Economics studies the allocation of scarce resources among people—examining what goods and services wind up in the hands of which people. Why scarce resources? Absent scarcity, there is no significant allocation issue. All practical, and many impractical, means of allocating scarce resources are studied by economists. Markets are an important means of allocating resources, so economists study markets. Markets include not only stock markets like the New York Stock Exchange and commodities’ markets like the Chicago Mercantile, but also farmers’ markets; auction markets like Christie’s, or Sotheby’s (made famous in movies by people scratching their noses and inadvertently purchasing a Ming vase), or eBay, or more ephemeral markets such as the market for music CDs in your neighborhood. In addition, goods and services (which are scarce resources) are allocated by governments, using taxation as a means of acquiring the items. Governments may be controlled by a political process, and the study of allocation by the politics, which is known as political economy, is a significant branch of economics. Goods are allocated by certain means, like theft, deemed illegal by the government, and such allocation methods nevertheless fall within the domain of economic analysis; the market for marijuana remains vibrant despite interdiction by the governments of most nations. Other allocation methods include gifts and charity, lotteries and gambling, and cooperative societies and clubs, all of which are studied by economists.
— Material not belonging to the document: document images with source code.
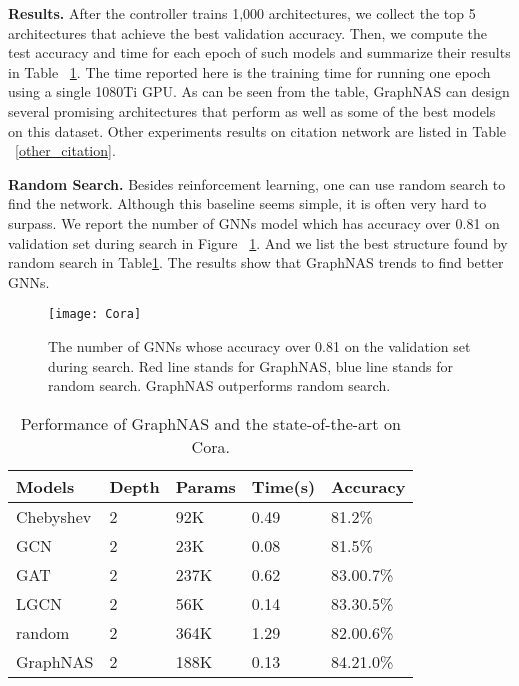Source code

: \documentclass{article}
\begin{document}
\textbf{Results.} After the controller trains 1,000 architectures, we collect the top 5 architectures that achieve the best validation accuracy. Then, we compute the test accuracy and time for each epoch of such models and summarize their results in Table ~\ref{table:cora}. The time reported here is the training time for running one epoch using a single 1080Ti GPU. As can be seen from the table, GraphNAS can design several promising architectures that perform as well as some of the best models on this dataset.
Other experiments results on citation network are listed in Table ~\ref{other_citation}. 

\textbf{Random Search.} Besides reinforcement learning, one can use random search to find the network. Although this baseline seems simple, it is often very hard to surpass. We report the number of GNNs model which has accuracy over 0.81 on validation set during search in Figure ~\ref{fig:random}. And we list the best structure found by random search in Table\ref{table:cora}. The results show that GraphNAS trends to find better GNNs.
\begin{figure}
	\texttt{[image: Cora]}
	\caption{The number of GNNs whose accuracy over 0.81 on the validation set during search. Red line stands for GraphNAS, blue line stands for random search. GraphNAS outperforms random search. }
	\label{fig:random}
\end{figure}
\begin{table}[]
	\caption{Performance of GraphNAS and the state-of-the-art on Cora.}
	\label{table:cora}
	\begin{tabular}{l|ll|ll}
		\hline
		Models    & Depth & Params &  Time(s) & Accuracy   \\ \hline
		Chebyshev &   2    &      92K   & 0.49   & 81.2\%       \\
		GCN      &    2   &     23K & 0.08  & 81.5\%       \\
		GAT       &    2   &    237K & 0.62 & 83.00.7\% \\
		LGCN      &  2      &    56K        & 0.14 & 83.30.5\% \\ \hline
random & 2  &        364K          &	1.29		&82.00.6\%				\\
		GraphNAS   &  2   &  188K         &   0.13 &  84.21.0\%         \\ \hline
		
	\end{tabular}
\end{table}
\end{document}
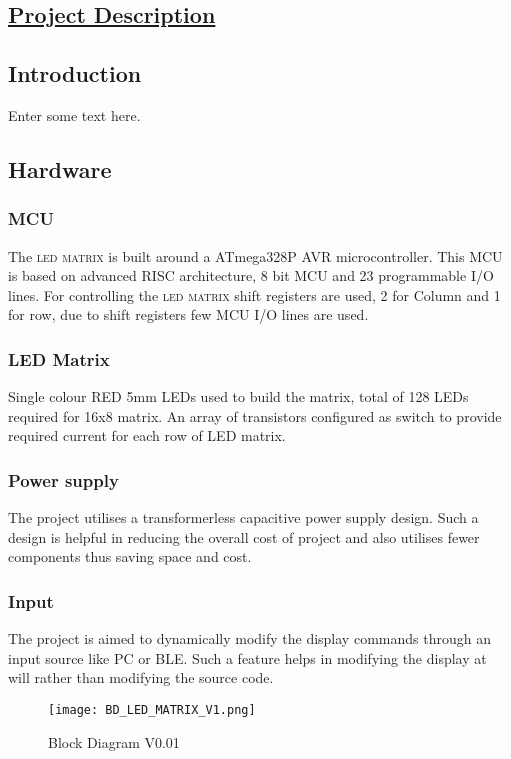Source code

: \vspace*{8.5cm}

\begin{flushright}
	\section{\huge{\underline{Project Description}}}
\end{flushright}

		\subsection{Introduction}
			Enter some text here.
			
		\subsection{Hardware}
			\subsubsection{MCU}
				The \textsc{led matrix} is built around a ATmega328P AVR microcontroller. This MCU is based on advanced RISC architecture, 8 bit MCU and 23 programmable I/O lines. For controlling the \textsc{led matrix} shift registers are used, 2 for Column and 1 for row, due to shift registers few MCU I/O lines are used.
			\subsubsection{LED Matrix}
				 Single colour  RED 5mm LEDs used to build the matrix, total of 128 LEDs required for 16x8 matrix. An array of transistors configured as switch to provide required current for each row of LED matrix.  
				
			\subsubsection{Power supply}
				The project utilises a transformerless capacitive power supply design. Such a design is helpful in reducing the overall cost of project and also utilises fewer components thus saving space and cost.
			\subsubsection{Input}
				 The project is aimed to dynamically modify the display commands through an input source like PC or BLE. Such a feature helps in modifying the display at will rather than modifying the source code.
				 
			\begin{figure}[H]
					\texttt{[image: BD\_LED\_MATRIX\_V1.png]}
					\caption{Block Diagram V0.01}
					\label{fig:image1}
			\end{figure}
				  



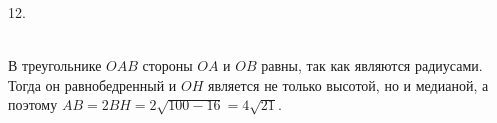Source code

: 12. \begin{figure}[ht!]
\end{figure}\\
В треугольнике $OAB$ стороны $OA$ и $OB$ равны, так как являются радиусами. Тогда он равнобедренный и $OH$ является не только высотой, но и медианой, а поэтому $AB=2BH=2\sqrt{100-16}=4\sqrt{21}.$\\
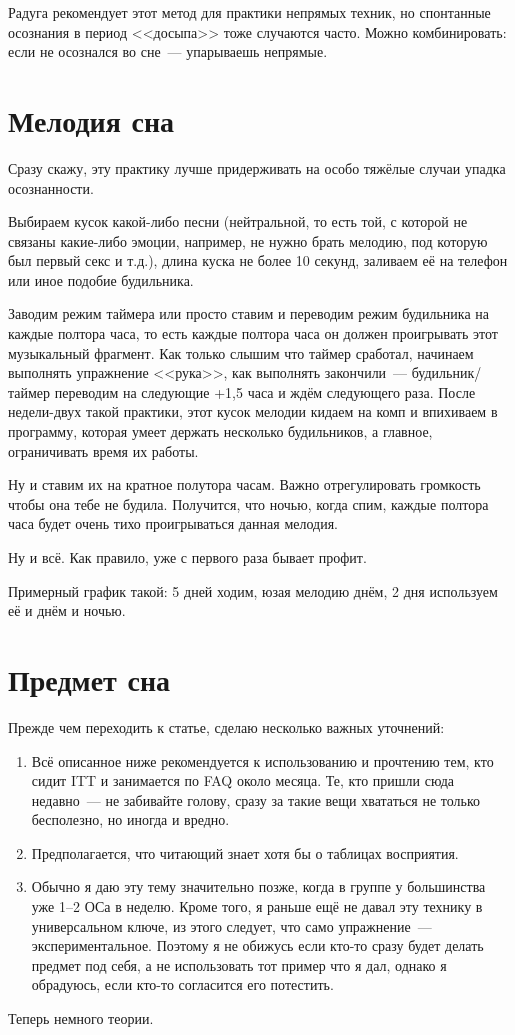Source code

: \documentclass[a4paper,14pt,oneside]{memoir}
\begin{document}
Радуга рекомендует этот метод для практики непрямых техник, но спонтанные осознания в период <<досыпа>> тоже случаются часто. Можно комбинировать: если не осознался во сне~--- упарываешь непрямые.




\chapter{Мелодия сна} 
Сразу скажу, эту практику лучше придерживать на особо тяжёлые случаи упадка осознанности. 

Выбираем кусок какой-либо песни (нейтральной, то есть той, с которой не связаны какие-либо эмоции, например, не нужно брать мелодию, под которую был первый секс и т.д.), длина куска не более 10 секунд, заливаем её на телефон или иное подобие будильника.
 
Заводим режим таймера или просто ставим и переводим режим будильника на каждые полтора часа, то есть каждые полтора часа он должен проигрывать этот музыкальный фрагмент. Как только слышим что таймер сработал, начинаем выполнять упражнение <<рука>>, как выполнять закончили~--- бу\-диль\-ник/тай\-мер переводим на следующие +1,5 часа и ждём следующего раза. После недели-двух такой практики, этот кусок мелодии кидаем на комп и впихиваем в программу, которая умеет держать несколько будильников, а главное, ограничивать время их работы. 

Ну и ставим их на кратное полутора часам. Важно отрегулировать громкость чтобы она тебе не будила. Получится, что ночью, когда спим, каждые полтора часа будет очень тихо проигрываться данная мелодия. 

Ну и всё. Как правило, уже с первого раза бывает профит.
 
Примерный график такой: 5 дней ходим, юзая мелодию днём, 2 дня используем её и днём и ночью. 



\chapter{Предмет сна}
Прежде чем переходить к статье, сделаю несколько важных уточнений:
\begin{enumerate}
\item Всё описанное ниже рекомендуется к использованию и прочтению тем, кто сидит ITT и занимается по FAQ около месяца. Те, кто пришли сюда недавно~--- не забивайте голову, сразу за такие вещи хвататься не только бесполезно, но иногда и вредно. 
\item Предполагается, что читающий знает хотя бы о таблицах восприятия.
\item Обычно я даю эту тему значительно позже, когда в группе у большинства уже 1--2 ОСа в неделю. Кроме того, я раньше ещё не давал эту технику в универсальном ключе, из этого следует, что само упражнение~--- экспериментальное. Поэтому я не обижусь если кто-то сразу будет делать предмет под себя, а не использовать тот пример что я дал, однако я обрадуюсь, если кто-то согласится его потестить.
\end{enumerate}
\smallskip
Теперь немного теории.
 
\end{document}
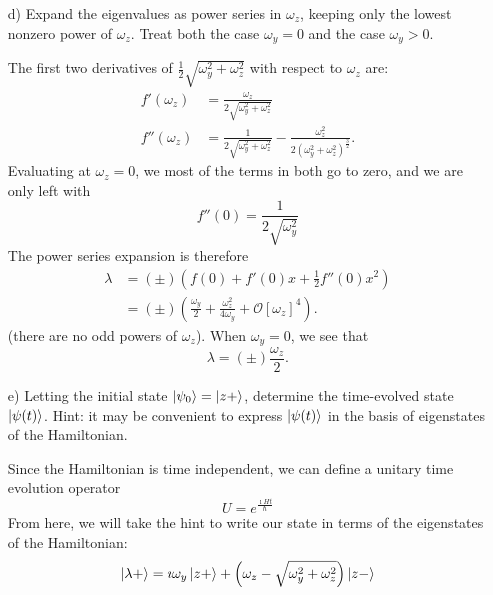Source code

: \documentclass[a4paper,twoside]{article}
\begin{document}
\begin{itemize}
    \item[d)] Expand the eigenvalues as power series in $\omega_z$, keeping only the lowest nonzero power of $\omega_z$. Treat both the case $\omega_y = 0$ and the case $\omega_y > 0$.
\begin{tcolorbox}[breakable]
    The first two derivatives of $\frac{1}{2}\sqrt{\omega_y^2+\omega_z^2}$ with respect to $\omega_z$ are:
    \begin{align*}
        f'(\omega_z) &= \frac{\omega_z}{2\sqrt{\omega_y^2+\omega_z^2} }\\
        f''(\omega_z) &= \frac{1}{2\sqrt{\omega_y^2+\omega_z^2} }- \frac{\omega_z^2}{2\left(\omega_y^2+\omega_z^2 \right)^{\frac{3}{2}} }
    .\end{align*}
    Evaluating at $\omega_z = 0$, we most of the terms in both go to zero, and we are only left with
    \begin{equation}
        f''(0)=\frac{1}{2\sqrt{\omega_y^2} }
    \end{equation}
    The power series expansion is therefore
    \begin{align*}
        \lambda &= (\pm)\left( f(0) + f'(0)x + \frac{1}{2}f''(0)x^2 \right)\\
                &= (\pm)\left( \frac{\omega_y}{2} + \frac{\omega_z^2}{4\omega_y} + \mathcal{O}[\omega_z]^4  \right) 
    .\end{align*}
    (there are no odd powers of $\omega_z$). When $\omega_y = 0$, we see that
\begin{equation}
    \lambda = (\pm) \frac{\omega_z}{2}.
\end{equation}
\end{tcolorbox}
    \item[e)] Letting the initial state $\ket{\psi_0} = \ket{z+}$, determine the time-evolved state $\ket{\psi(t)}$. Hint: it may be convenient to express $\ket{\psi(t)}$ in the basis of eigenstates of the Hamiltonian.
        \begin{tcolorbox}[breakable]
            Since the Hamiltonian is time independent, we can define a unitary time evolution operator
            \begin{equation}
                U = e^{\frac{\imath Ht}{\hbar}} 
            \end{equation}
            From here, we will take the hint to write our state in terms of the eigenstates of the Hamiltonian:
\begin{equation}
    \ket{\lambda+} = \imath\omega_y\ket{z+} + \left(\omega_z-\sqrt{\omega_y^2+\omega_z^2}\right)\ket{z-}

\end{equation}
\end{tcolorbox}
\end{itemize}
\end{document}
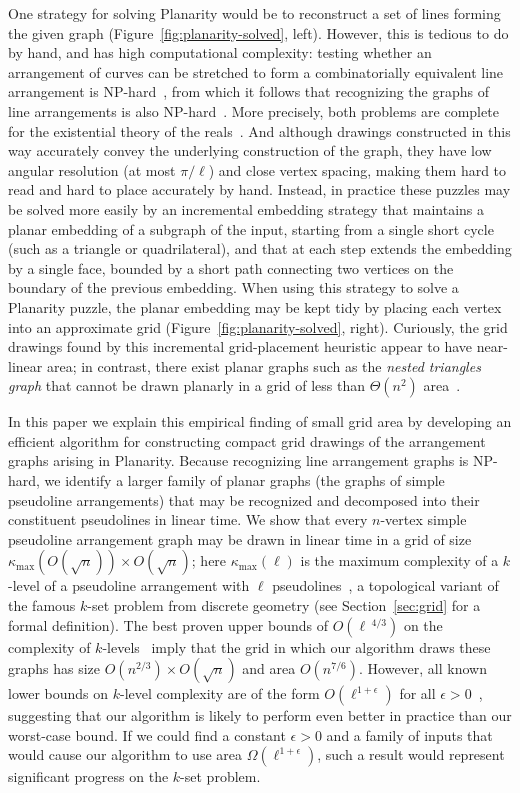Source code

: \documentclass[oribibl]{llncs}
\newcommand{\maxklevel}{\kappa_{\max}}
\begin{document}
One strategy for solving Planarity would be to reconstruct a set of lines forming the given graph (Figure~\ref{fig:planarity-solved}, left). However, this is tedious to do by hand, and has high computational complexity: testing whether an arrangement of curves can be stretched to form a combinatorially equivalent line arrangement is NP-hard~\cite{Sho-VKF-91}, from which it follows that recognizing the graphs of line arrangements is also NP-hard~\cite{BosEveWis-IJCGA-03}. More precisely, both problems are complete for the existential theory of the reals~\cite{Sch-GD-09}. And although drawings constructed in this way accurately convey the underlying construction of the graph, they have low angular resolution (at most $\pi/\ell$) and close vertex spacing, making them hard to read and hard to place accurately by hand.
Instead, in practice these puzzles may be solved more easily by an incremental embedding strategy that maintains a planar embedding of a subgraph of the input, starting from a single short cycle (such as a triangle or quadrilateral), and that at each step extends the embedding by a single face, bounded by a short path connecting two  vertices on the boundary of the previous embedding. When using this strategy to solve a Planarity puzzle, the planar embedding may be kept tidy by placing each vertex into an approximate grid (Figure~\ref{fig:planarity-solved}, right). Curiously, the grid drawings found by this incremental grid-placement heuristic appear to have near-linear area; in contrast, there exist planar graphs such as the \emph{nested triangles graph} that cannot be drawn planarly in a grid of less than $\Theta(n^2)$ area~\cite{DolLeiTri-ACR-84,Val-TC-81}.

In this paper we explain this empirical finding of small grid area by developing an efficient algorithm for constructing compact grid drawings of the arrangement graphs arising in Planarity. Because recognizing line arrangement graphs is NP-hard, we identify a larger family of planar graphs (the graphs of simple pseudoline arrangements) that may be recognized and decomposed into their constituent pseudolines in linear time.  We show that every $n$-vertex simple pseudoline arrangement graph may be drawn in linear time in a grid of size $\maxklevel(O(\sqrt n))\times O(\sqrt n)$; here $\maxklevel(\ell)$ is
 the maximum complexity of a $k$-level of a pseudoline arrangement with $\ell$ pseudolines~\cite{KlaPatPip-82,TamTok-Algo-03,ShaSmo-WADS-03}, a topological variant of the famous $k$-set problem from discrete geometry (see Section~\ref{sec:grid} for a formal definition). The best proven upper bounds of $O(\ell\,^{4/3})$ on the complexity of $k$-levels~\cite{Dey-DCG-98,TamTok-Algo-03,ShaSmo-WADS-03} imply that the grid in which our algorithm draws these graphs has size $O(n^{2/3})\times O(\sqrt n)$ and area $O(n^{7/6})$. However, all known lower bounds on $k$-level complexity are of the form $O(\ell^{1+\epsilon})$ for all $\epsilon>0$~\cite{KlaPatPip-82,Tot-DCG-01}, suggesting that our algorithm is likely to perform even better in practice than our worst-case bound. If we could find a constant $\epsilon>0$ and a family of inputs that would cause our algorithm to use area $\Omega(\ell^{1+\epsilon})$, such a result would represent significant progress on the $k$-set problem.
\end{document}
Some markets involve a physical marketplace. Traders on the New York Stock Exchange get together in a trading pit. Traders on eBay come together in an electronic marketplace. Other markets, which are more familiar to most of us, involve physical stores that may or may not be next door to each other and customers who search among the stores and purchase when they find an appropriate item at an acceptable price. When we buy bananas, we don’t typically go to a banana market and purchase from one of a dozen or more banana sellers, but instead go to a grocery store. Nevertheless, in buying bananas, the grocery stores compete in a market for our banana patronage, attempting to attract customers to their stores and inducing them to purchase bananas.
Price—exchange of goods and services for money—is an important allocation means, but price is hardly the only factor even in market exchanges. Other terms, such as convenience, credit terms, reliability, and trustworthiness, are also valuable to the participants in a transaction. In some markets such as 36-inch Sony WEGA televisions, one-ounce bags of Cheetos, or Ford Autolite spark plugs, the products offered by distinct sellers are identical; and, for such products, price is usually the primary factor considered by buyers, although delivery and other aspects of the transaction may still matter. For other products, like restaurant meals, different brands of camcorders, or traveling on competing airlines, the products differ to some degree, by quality reliability and convenience of service. Nevertheless, these products are considered to be in the same market because they are reasonable substitutes for each other.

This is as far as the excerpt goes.